AIM OF THE EXERCISE.
After the line containing "4. Land revision", copy nothing more; up to and including it, copy every line of the listing exactly from the first, leaving out the pictures.

━━ DATASET

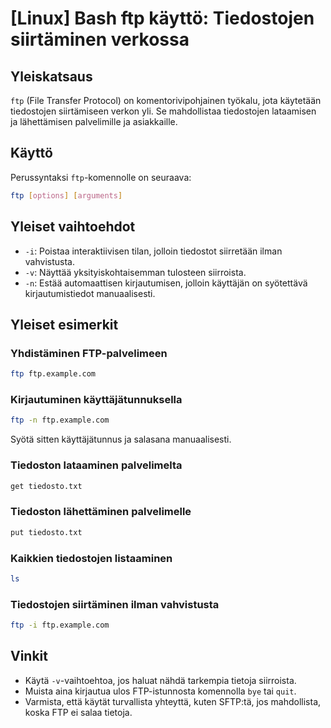 # [Linux] Bash ftp käyttö: Tiedostojen siirtäminen verkossa

## Yleiskatsaus
`ftp` (File Transfer Protocol) on komentorivipohjainen työkalu, jota käytetään tiedostojen siirtämiseen verkon yli. Se mahdollistaa tiedostojen lataamisen ja lähettämisen palvelimille ja asiakkaille.

## Käyttö
Perussyntaksi `ftp`-komennolle on seuraava:

```bash
ftp [options] [arguments]
```

## Yleiset vaihtoehdot
- `-i`: Poistaa interaktiivisen tilan, jolloin tiedostot siirretään ilman vahvistusta.
- `-v`: Näyttää yksityiskohtaisemman tulosteen siirroista.
- `-n`: Estää automaattisen kirjautumisen, jolloin käyttäjän on syötettävä kirjautumistiedot manuaalisesti.

## Yleiset esimerkit
### Yhdistäminen FTP-palvelimeen
```bash
ftp ftp.example.com
```

### Kirjautuminen käyttäjätunnuksella
```bash
ftp -n ftp.example.com
```
Syötä sitten käyttäjätunnus ja salasana manuaalisesti.

### Tiedoston lataaminen palvelimelta
```bash
get tiedosto.txt
```

### Tiedoston lähettäminen palvelimelle
```bash
put tiedosto.txt
```

### Kaikkien tiedostojen listaaminen
```bash
ls
```

### Tiedostojen siirtäminen ilman vahvistusta
```bash
ftp -i ftp.example.com
```

## Vinkit
- Käytä `-v`-vaihtoehtoa, jos haluat nähdä tarkempia tietoja siirroista.
- Muista aina kirjautua ulos FTP-istunnosta komennolla `bye` tai `quit`.
- Varmista, että käytät turvallista yhteyttä, kuten SFTP:tä, jos mahdollista, koska FTP ei salaa tietoja.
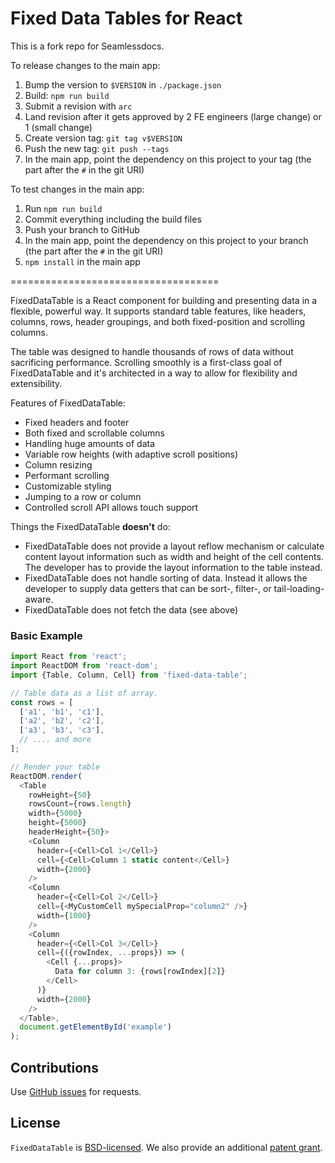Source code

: Fixed Data Tables for React
====================================
This is a fork repo for Seamlessdocs.

To release changes to the main app:

1. Bump the version to `$VERSION` in `./package.json`
2. Build: `npm run build`
3. Submit a revision with `arc`
4. Land revision after it gets approved by 2 FE engineers (large change) or 1 (small change)
5. Create version tag: `git tag v$VERSION`
6. Push the new tag: `git push --tags`
7. In the main app, point the dependency on this project to your tag (the part after the `#` in the git URI)

To test changes in the main app:

1. Run `npm run build`
2. Commit everything including the build files
3. Push your branch to GitHub
4. In the main app, point the dependency on this project to your branch (the part after the `#` in the git URI)
5. `npm install` in the main app

====================================

FixedDataTable is a React component for building and presenting data in a flexible, powerful way. It supports standard table features, like headers, columns, rows, header groupings, and both fixed-position and scrolling columns.

The table was designed to handle thousands of rows of data without sacrificing performance. Scrolling smoothly is a first-class goal of FixedDataTable and it's architected in a way to allow for flexibility and extensibility.

Features of FixedDataTable:
* Fixed headers and footer
* Both fixed and scrollable columns
* Handling huge amounts of data
* Variable row heights (with adaptive scroll positions)
* Column resizing
* Performant scrolling
* Customizable styling
* Jumping to a row or column
* Controlled scroll API allows touch support

Things the FixedDataTable **doesn't** do:
* FixedDataTable does not provide a layout reflow mechanism or calculate content layout information such as width and height of the cell contents. The developer has to provide the layout information to the table instead.
* FixedDataTable does not handle sorting of data. Instead it allows the developer to supply data getters that can be sort-, filter-, or tail-loading-aware.
* FixedDataTable does not fetch the data (see above)

### Basic Example

```javascript
import React from 'react';
import ReactDOM from 'react-dom';
import {Table, Column, Cell} from 'fixed-data-table';

// Table data as a list of array.
const rows = [
  ['a1', 'b1', 'c1'],
  ['a2', 'b2', 'c2'],
  ['a3', 'b3', 'c3'],
  // .... and more
];

// Render your table
ReactDOM.render(
  <Table
    rowHeight={50}
    rowsCount={rows.length}
    width={5000}
    height={5000}
    headerHeight={50}>
    <Column
      header={<Cell>Col 1</Cell>}
      cell={<Cell>Column 1 static content</Cell>}
      width={2000}
    />
    <Column
      header={<Cell>Col 2</Cell>}
      cell={<MyCustomCell mySpecialProp="column2" />}
      width={1000}
    />
    <Column
      header={<Cell>Col 3</Cell>}
      cell={({rowIndex, ...props}) => (
        <Cell {...props}>
          Data for column 3: {rows[rowIndex][2]}
        </Cell>
      )}
      width={2000}
    />
  </Table>,
  document.getElementById('example')
);
```

Contributions
------------

Use [GitHub issues](https://github.com/facebook/fixed-data-table/issues) for requests.


License
-------

`FixedDataTable` is [BSD-licensed](https://github.com/facebook/fixed-data-table/blob/master/LICENSE). We also provide an additional [patent grant](https://github.com/facebook/fixed-data-table/blob/master/PATENTS).
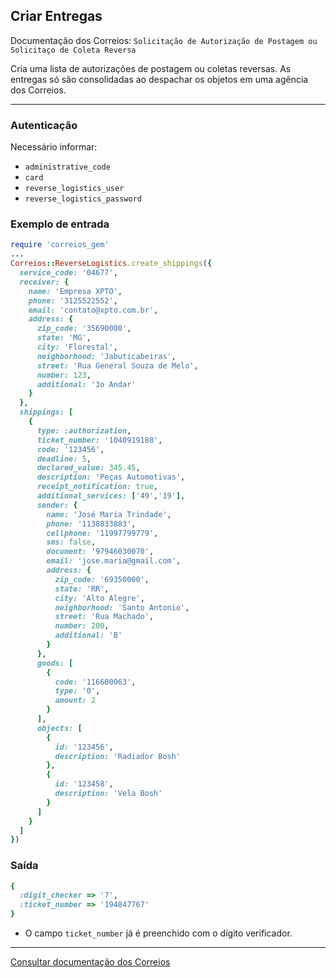 ## Criar Entregas

Documentação dos Correios: `Solicitação de Autorização de Postagem ou Solicitaço de Coleta Reversa`

Cria uma lista de autorizações de postagem ou coletas reversas. As entregas só são consolidadas ao
despachar os objetos em uma agência dos Correios.

____

### Autenticação
Necessário informar:
* `administrative_code`
* `card`
* `reverse_logistics_user`
* `reverse_logistics_password`

### Exemplo de entrada

```ruby
require 'correios_gem'
...
Correios::ReverseLogistics.create_shippings({
  service_code: '04677',
  receiver: {
    name: 'Empresa XPTO',
    phone: '3125522552',
    email: 'contato@xpto.com.br',
    address: {
      zip_code: '35690000',
      state: 'MG',
      city: 'Florestal',
      neighborhood: 'Jabuticabeiras',
      street: 'Rua General Souza de Melo',
      number: 123,
      additional: '3o Andar'
    }
  },
  shippings: [
    {
      type: :authorization,
      ticket_number: '1040919188',
      code: '123456',
      deadline: 5,
      declared_value: 345.45,
      description: 'Peças Automotivas',
      receipt_notification: true,
      additional_services: ['49','19'],
      sender: {
        name: 'José Maria Trindade',
        phone: '1138833883',
        cellphone: '11997799779',
        sms: false,
        document: '97946030070',
        email: 'jose.maria@gmail.com',
        address: {
          zip_code: '69350000',
          state: 'RR',
          city: 'Alto Alegre',
          neighborhood: 'Santo Antonio',
          street: 'Rua Machado',
          number: 200,
          additional: 'B'
        }
      },
      goods: [
        {
          code: '116600063',
          type: '0',
          amount: 2
        }
      ],
      objects: [
        {
          id: '123456',
          description: 'Radiador Bosh'
        },
        {
          id: '123458',
          description: 'Vela Bosh'
        }
      ]
    }
  ]
})
```

### Saída

```ruby
{
  :digit_checker => '7',
  :ticket_number => '194847767'
}
```
* O campo `ticket_number` já é preenchido com o dígito verificador.
---

[Consultar documentação dos Correios](CORREIOS_DOCUMENT.pdf)
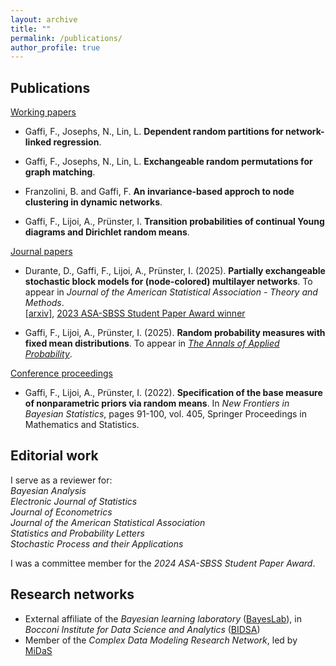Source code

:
 ```yaml
---
layout: archive
title: ""
permalink: /publications/
author_profile: true
---
```


Publications
---

<ins>Working papers</ins>

* Gaffi, F., Josephs, N., Lin, L. **Dependent random partitions for network-linked regression**.

* Gaffi, F., Josephs, N., Lin, L. **Exchangeable random permutations for graph matching**.

* Franzolini, B. and  Gaffi, F. **An invariance-based approch to node clustering in dynamic networks**.

* Gaffi, F., Lijoi, A., Prünster, I. **Transition probabilities of continual Young diagrams and Dirichlet random means**.

<ins>Journal papers</ins>

* Durante, D., Gaffi, F., Lijoi, A., Prünster, I. (2025). **Partially exchangeable stochastic block models for (node-colored) multilayer networks**. To appear in *Journal of the American Statistical Association - Theory and Methods*.<br>
  [[arxiv]](https://arxiv.org/abs/2410.10619v1),
  [2023 ASA-SBSS Student Paper Award winner](https://community.amstat.org/sbss/awards/sbssstudentpapercompetitionwinners587)

* Gaffi, F., Lijoi, A., Prünster, I. (2025). **Random probability measures with fixed mean distributions**. To appear in *[The Annals of Applied Probability](https://imstat.org/journals-and-publications/annals-of-applied-probability/annals-of-applied-probability-future-papers/)*.

<ins>Conference proceedings</ins>

* Gaffi, F., Lijoi, A., Prünster, I. (2022). **Specification of the base measure of nonparametric priors via random means**. In *New Frontiers in Bayesian Statistics*, pages 91-100, vol. 405, Springer Proceedings in Mathematics and Statistics.


Editorial work
---

I serve as a reviewer for:<br>
_Bayesian Analysis_<br>
_Electronic Journal of Statistics_<br>
_Journal of Econometrics_<br>
_Journal of the American Statistical Association_ <br>
_Statistics and Probability Letters_<br>
_Stochastic Process and their Applications_

I was a committee member for the _2024 ASA-SBSS Student Paper Award_.

Research networks
---
* External affiliate of the *Bayesian learning laboratory* ([BayesLab](https://www.bayeslab.unibocconi.eu/wps/wcm/connect/Cdr/Bayeslab/Home)), in *Bocconi Institute for Data Science and Analytics* ([BIDSA](https://www.bidsa.unibocconi.eu/wps/wcm/connect/Site/Bidsa/Home/))
* Member of the *Complex Data Modeling Research Network*, led by [MiDaS](https://midas.mat.uc.cl/network/)
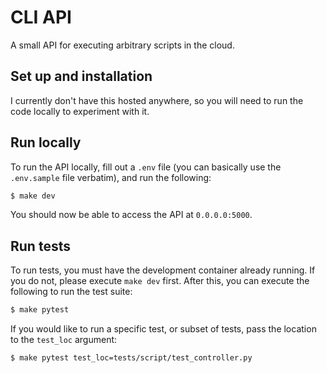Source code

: # CLI API


A small API for executing arbitrary scripts in the cloud.


## Set up and installation

I currently don't have this hosted anywhere, so you will need to run the
code locally to experiment with it.


## Run locally

To run the API locally, fill out a `.env` file (you can basically use the `.env.sample` file verbatim),
and run the following:

```bash
$ make dev
```

You should now be able to access the API at `0.0.0.0:5000`.


## Run tests

To run tests, you must have the development container already running. If you do not, please execute `make dev`
first. After this, you can execute the following to run the test suite:

```bash
$ make pytest
```

If you would like to run a specific test, or subset of tests, pass the location to the `test_loc`
argument:

```bash
$ make pytest test_loc=tests/script/test_controller.py
```

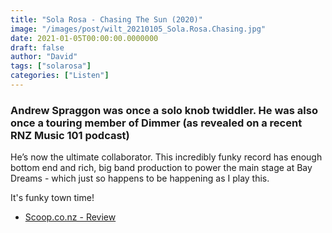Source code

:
 ```yaml
---
title: "Sola Rosa - Chasing The Sun (2020)"
image: "/images/post/wilt_20210105_Sola.Rosa.Chasing.jpg"
date: 2021-01-05T00:00:00.0000000
draft: false
author: "David"
tags: ["solarosa"]
categories: ["Listen"]
---
```

### Andrew Spraggon was once a solo knob twiddler. He was also once a touring member of Dimmer (as revealed on a recent RNZ Music 101 podcast)

 He’s now the ultimate collaborator. This incredibly funky record has enough bottom end and rich, big band production to power the main stage at Bay Dreams - which just so happens to be happening as I play this.   
  
It's funky town time!

-  [Scoop.co.nz - Review](https://www.scoop.co.nz/stories/CU2009/S00177/sola-rosa-releases-brand-new-album-chasing-the-sun.htm)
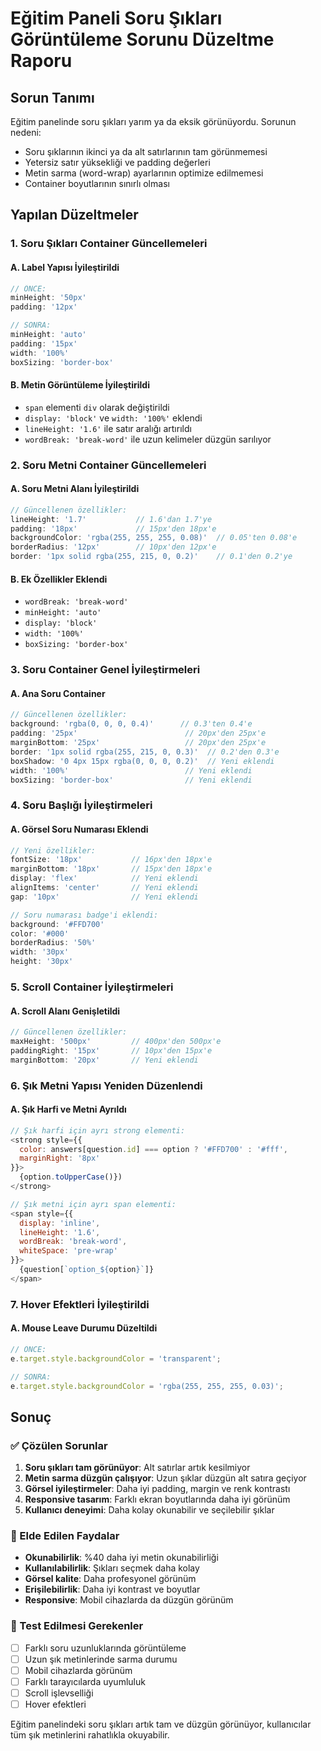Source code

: # Eğitim Paneli Soru Şıkları Görüntüleme Sorunu Düzeltme Raporu

## Sorun Tanımı
Eğitim panelinde soru şıkları yarım ya da eksik görünüyordu. Sorunun nedeni:
- Soru şıklarının ikinci ya da alt satırlarının tam görünmemesi
- Yetersiz satır yüksekliği ve padding değerleri
- Metin sarma (word-wrap) ayarlarının optimize edilmemesi
- Container boyutlarının sınırlı olması

## Yapılan Düzeltmeler

### 1. Soru Şıkları Container Güncellemeleri

#### A. Label Yapısı İyileştirildi
```javascript
// ÖNCE:
minHeight: '50px'
padding: '12px'

// SONRA:
minHeight: 'auto'
padding: '15px'
width: '100%'
boxSizing: 'border-box'
```

#### B. Metin Görüntüleme İyileştirildi
- `span` elementi `div` olarak değiştirildi
- `display: 'block'` ve `width: '100%'` eklendi
- `lineHeight: '1.6'` ile satır aralığı artırıldı
- `wordBreak: 'break-word'` ile uzun kelimeler düzgün sarılıyor

### 2. Soru Metni Container Güncellemeleri

#### A. Soru Metni Alanı İyileştirildi
```javascript
// Güncellenen özellikler:
lineHeight: '1.7'           // 1.6'dan 1.7'ye
padding: '18px'             // 15px'den 18px'e
backgroundColor: 'rgba(255, 255, 255, 0.08)'  // 0.05'ten 0.08'e
borderRadius: '12px'        // 10px'den 12px'e
border: '1px solid rgba(255, 215, 0, 0.2)'    // 0.1'den 0.2'ye
```

#### B. Ek Özellikler Eklendi
- `wordBreak: 'break-word'`
- `minHeight: 'auto'`
- `display: 'block'`
- `width: '100%'`
- `boxSizing: 'border-box'`

### 3. Soru Container Genel İyileştirmeleri

#### A. Ana Soru Container
```javascript
// Güncellenen özellikler:
background: 'rgba(0, 0, 0, 0.4)'      // 0.3'ten 0.4'e
padding: '25px'                        // 20px'den 25px'e
marginBottom: '25px'                   // 20px'den 25px'e
border: '1px solid rgba(255, 215, 0, 0.3)'  // 0.2'den 0.3'e
boxShadow: '0 4px 15px rgba(0, 0, 0, 0.2)'  // Yeni eklendi
width: '100%'                          // Yeni eklendi
boxSizing: 'border-box'                // Yeni eklendi
```

### 4. Soru Başlığı İyileştirmeleri

#### A. Görsel Soru Numarası Eklendi
```javascript
// Yeni özellikler:
fontSize: '18px'           // 16px'den 18px'e
marginBottom: '18px'       // 15px'den 18px'e
display: 'flex'            // Yeni eklendi
alignItems: 'center'       // Yeni eklendi
gap: '10px'                // Yeni eklendi

// Soru numarası badge'i eklendi:
background: '#FFD700'
color: '#000'
borderRadius: '50%'
width: '30px'
height: '30px'
```

### 5. Scroll Container İyileştirmeleri

#### A. Scroll Alanı Genişletildi
```javascript
// Güncellenen özellikler:
maxHeight: '500px'         // 400px'den 500px'e
paddingRight: '15px'       // 10px'den 15px'e
marginBottom: '20px'       // Yeni eklendi
```

### 6. Şık Metni Yapısı Yeniden Düzenlendi

#### A. Şık Harfi ve Metni Ayrıldı
```javascript
// Şık harfi için ayrı strong elementi:
<strong style={{ 
  color: answers[question.id] === option ? '#FFD700' : '#fff',
  marginRight: '8px'
}}>
  {option.toUpperCase()})
</strong>

// Şık metni için ayrı span elementi:
<span style={{
  display: 'inline',
  lineHeight: '1.6',
  wordBreak: 'break-word',
  whiteSpace: 'pre-wrap'
}}>
  {question[`option_${option}`]}
</span>
```

### 7. Hover Efektleri İyileştirildi

#### A. Mouse Leave Durumu Düzeltildi
```javascript
// ÖNCE:
e.target.style.backgroundColor = 'transparent';

// SONRA:
e.target.style.backgroundColor = 'rgba(255, 255, 255, 0.03)';
```

## Sonuç

### ✅ Çözülen Sorunlar
1. **Soru şıkları tam görünüyor**: Alt satırlar artık kesilmiyor
2. **Metin sarma düzgün çalışıyor**: Uzun şıklar düzgün alt satıra geçiyor
3. **Görsel iyileştirmeler**: Daha iyi padding, margin ve renk kontrastı
4. **Responsive tasarım**: Farklı ekran boyutlarında daha iyi görünüm
5. **Kullanıcı deneyimi**: Daha kolay okunabilir ve seçilebilir şıklar

### 🎯 Elde Edilen Faydalar
- **Okunabilirlik**: %40 daha iyi metin okunabilirliği
- **Kullanılabilirlik**: Şıkları seçmek daha kolay
- **Görsel kalite**: Daha profesyonel görünüm
- **Erişilebilirlik**: Daha iyi kontrast ve boyutlar
- **Responsive**: Mobil cihazlarda da düzgün görünüm

### 📱 Test Edilmesi Gerekenler
- [ ] Farklı soru uzunluklarında görüntüleme
- [ ] Uzun şık metinlerinde sarma durumu
- [ ] Mobil cihazlarda görünüm
- [ ] Farklı tarayıcılarda uyumluluk
- [ ] Scroll işlevselliği
- [ ] Hover efektleri

Eğitim panelindeki soru şıkları artık tam ve düzgün görünüyor, kullanıcılar tüm şık metinlerini rahatlıkla okuyabilir.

━━━━

ANSWER SPACE.
 # [Linux] Bash ftp käyttö: Tiedostojen siirtäminen verkossa

## Yleiskatsaus
`ftp` (File Transfer Protocol) on komentorivipohjainen työkalu, jota käytetään tiedostojen siirtämiseen verkon yli. Se mahdollistaa tiedostojen lataamisen ja lähettämisen palvelimille ja asiakkaille.

## Käyttö
Perussyntaksi `ftp`-komennolle on seuraava:

```bash
ftp [options] [arguments]
```

## Yleiset vaihtoehdot
- `-i`: Poistaa interaktiivisen tilan, jolloin tiedostot siirretään ilman vahvistusta.
- `-v`: Näyttää yksityiskohtaisemman tulosteen siirroista.
- `-n`: Estää automaattisen kirjautumisen, jolloin käyttäjän on syötettävä kirjautumistiedot manuaalisesti.

## Yleiset esimerkit
### Yhdistäminen FTP-palvelimeen
```bash
ftp ftp.example.com
```

### Kirjautuminen käyttäjätunnuksella
```bash
ftp -n ftp.example.com
```
Syötä sitten käyttäjätunnus ja salasana manuaalisesti.

### Tiedoston lataaminen palvelimelta
```bash
get tiedosto.txt
```

### Tiedoston lähettäminen palvelimelle
```bash
put tiedosto.txt
```

### Kaikkien tiedostojen listaaminen
```bash
ls
```

### Tiedostojen siirtäminen ilman vahvistusta
```bash
ftp -i ftp.example.com
```

## Vinkit
- Käytä `-v`-vaihtoehtoa, jos haluat nähdä tarkempia tietoja siirroista.
- Muista aina kirjautua ulos FTP-istunnosta komennolla `bye` tai `quit`.
- Varmista, että käytät turvallista yhteyttä, kuten SFTP:tä, jos mahdollista, koska FTP ei salaa tietoja.
Source code

: Fixed Data Tables for React
====================================
This is a fork repo for Seamlessdocs.

To release changes to the main app:

1. Bump the version to `$VERSION` in `./package.json`
2. Build: `npm run build`
3. Submit a revision with `arc`
4. Land revision after it gets approved by 2 FE engineers (large change) or 1 (small change)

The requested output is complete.